» **WORK TASK**:
Your answer is the line containing "#### Call Signature" plus every line after it to the end of the data below, transcribed exactly and with nothing else.

MATERIAL FOR THIS EXERCISE Start Marker

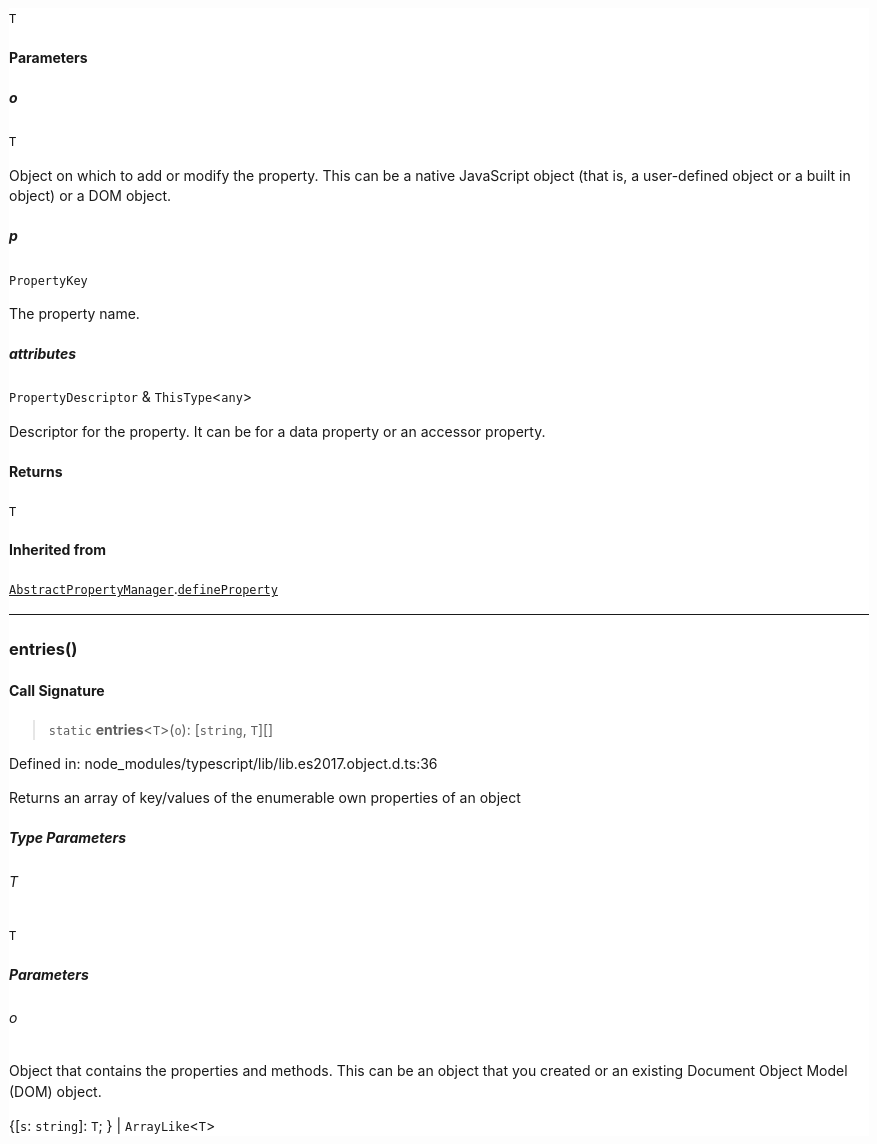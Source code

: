 `T`

#### Parameters

##### o

`T`

Object on which to add or modify the property. This can be a native JavaScript object (that is, a user-defined object or a built in object) or a DOM object.

##### p

`PropertyKey`

The property name.

##### attributes

`PropertyDescriptor` & `ThisType`\<`any`\>

Descriptor for the property. It can be for a data property or an accessor property.

#### Returns

`T`

#### Inherited from

[`AbstractPropertyManager`](../../abstract/classes/AbstractPropertyManager.md).[`defineProperty`](../../abstract/classes/AbstractPropertyManager.md#defineproperty)

***

### entries()

#### Call Signature

> `static` **entries**\<`T`\>(`o`): \[`string`, `T`\][]

Defined in: node\_modules/typescript/lib/lib.es2017.object.d.ts:36

Returns an array of key/values of the enumerable own properties of an object

##### Type Parameters

###### T

`T`

##### Parameters

###### o

Object that contains the properties and methods. This can be an object that you created or an existing Document Object Model (DOM) object.

\{[`s`: `string`]: `T`; \} | `ArrayLike`\<`T`\>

MATERIAL FOR THIS EXERCISE End Marker

» **YOUR SOLUTION**:
#### Call Signature

> `static` **entries**\<`T`\>(`o`): \[`string`, `T`\][]

Defined in: node\_modules/typescript/lib/lib.es2017.object.d.ts:36

Returns an array of key/values of the enumerable own properties of an object

##### Type Parameters

###### T

`T`

##### Parameters

###### o

Object that contains the properties and methods. This can be an object that you created or an existing Document Object Model (DOM) object.

\{[`s`: `string`]: `T`; \} | `ArrayLike`\<`T`\>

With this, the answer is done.